• Still, there's some economic connection. Exports and imports between the United States and Bolivia totaled more than $2.4 billion last year, according to the U.S. Census Bureau.
• Despite Morales' fierce criticism of European countries and the United States after the plane incident, Shifter said, it's unclear whether he really wants Snowden to come to Bolivia.
President Daniel Ortega says his country will grant asylum to Snowden "if circumstances permit." Was that a way to sound supportive, but give himself a way out? It's unclear.
• Like Maduro and Morales, Ortega is a vocal critic of the United States, and his allegations of U.S. imperialism play well with his supporters.
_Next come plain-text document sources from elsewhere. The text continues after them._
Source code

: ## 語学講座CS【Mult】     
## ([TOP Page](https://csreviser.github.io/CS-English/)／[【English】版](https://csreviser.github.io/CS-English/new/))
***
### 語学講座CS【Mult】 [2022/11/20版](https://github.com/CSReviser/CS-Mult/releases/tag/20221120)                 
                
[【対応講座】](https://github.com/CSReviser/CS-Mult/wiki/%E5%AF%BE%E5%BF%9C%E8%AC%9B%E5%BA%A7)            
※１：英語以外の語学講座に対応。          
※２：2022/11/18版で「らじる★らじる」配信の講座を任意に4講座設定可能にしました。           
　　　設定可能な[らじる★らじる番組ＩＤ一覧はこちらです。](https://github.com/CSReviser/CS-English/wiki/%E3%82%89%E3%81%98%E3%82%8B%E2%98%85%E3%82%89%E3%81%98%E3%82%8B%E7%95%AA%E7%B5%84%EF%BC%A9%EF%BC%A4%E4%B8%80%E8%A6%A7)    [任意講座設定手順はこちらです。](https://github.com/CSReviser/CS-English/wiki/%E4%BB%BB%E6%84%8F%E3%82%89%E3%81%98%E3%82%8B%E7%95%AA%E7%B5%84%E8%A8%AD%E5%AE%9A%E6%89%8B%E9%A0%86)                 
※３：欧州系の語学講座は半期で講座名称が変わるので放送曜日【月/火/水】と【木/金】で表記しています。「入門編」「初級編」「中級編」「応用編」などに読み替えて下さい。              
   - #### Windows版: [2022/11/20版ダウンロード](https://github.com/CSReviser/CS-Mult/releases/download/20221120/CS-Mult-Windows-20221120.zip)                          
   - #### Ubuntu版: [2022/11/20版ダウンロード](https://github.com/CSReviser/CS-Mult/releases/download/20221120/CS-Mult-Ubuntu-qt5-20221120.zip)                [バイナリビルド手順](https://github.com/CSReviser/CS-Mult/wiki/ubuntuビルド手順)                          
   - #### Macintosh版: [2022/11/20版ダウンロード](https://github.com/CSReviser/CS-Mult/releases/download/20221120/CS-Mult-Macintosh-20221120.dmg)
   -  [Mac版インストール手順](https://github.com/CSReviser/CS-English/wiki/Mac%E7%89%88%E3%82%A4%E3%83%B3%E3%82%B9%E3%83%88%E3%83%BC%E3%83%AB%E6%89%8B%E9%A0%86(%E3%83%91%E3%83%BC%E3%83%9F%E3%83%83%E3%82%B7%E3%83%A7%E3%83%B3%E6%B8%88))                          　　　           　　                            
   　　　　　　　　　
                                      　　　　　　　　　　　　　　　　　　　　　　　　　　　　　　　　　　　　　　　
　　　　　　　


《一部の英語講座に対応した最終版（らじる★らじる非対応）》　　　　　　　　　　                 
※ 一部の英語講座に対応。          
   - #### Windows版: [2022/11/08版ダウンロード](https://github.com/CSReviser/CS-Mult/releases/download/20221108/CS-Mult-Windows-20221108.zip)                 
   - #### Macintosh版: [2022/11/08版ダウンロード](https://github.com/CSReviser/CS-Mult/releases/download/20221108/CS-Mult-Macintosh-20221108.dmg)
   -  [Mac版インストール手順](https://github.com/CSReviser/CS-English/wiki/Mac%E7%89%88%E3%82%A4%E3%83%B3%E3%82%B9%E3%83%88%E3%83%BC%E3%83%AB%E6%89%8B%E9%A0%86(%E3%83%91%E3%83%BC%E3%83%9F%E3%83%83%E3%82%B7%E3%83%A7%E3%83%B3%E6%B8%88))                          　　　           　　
• Business is big for Ortega's government, and it's about to get a lot bigger. Chinese investors and Nicaraguan leaders have just signed a deal to build a $40 billion canal through the country. Does that mean Nicaragua is now looking East but not West when it comes to business? Quite the opposite, Shifter said. "I think the canal project is another factor that makes them even more interested in staying on the good side of the United States," he said.
• That's not all. Exports and imports between the United States and Nicaragua totaled more than $3.8 billion last year, according to the U.S. Census Bureau. And Nicaragua gets trade preferences from the United States. As concerns about Snowden from business leaders mount, they won't fall on deaf ears with Ortega, Shifter said. "Ortega has good relations with the business community in Nicaragua. He's somebody that I think also has a pragmatic streak in him," Shifter said. "Rhetorically, at times, he's confrontational, but behind the scenes, he's making deals."
Snowden set his sights on Ecuador with his first asylum request after leaving Hong Kong on June 23. President Rafael Correa railed against the United States in fiery speeches over the issue earlier this month. But the government has said it's still weighing the request, but can't act until Snowden's in Ecuadorian territory. Some speculate that the delay in getting a clear response from Ecuador is what inspired Snowden to apply for asylum in dozens more countries.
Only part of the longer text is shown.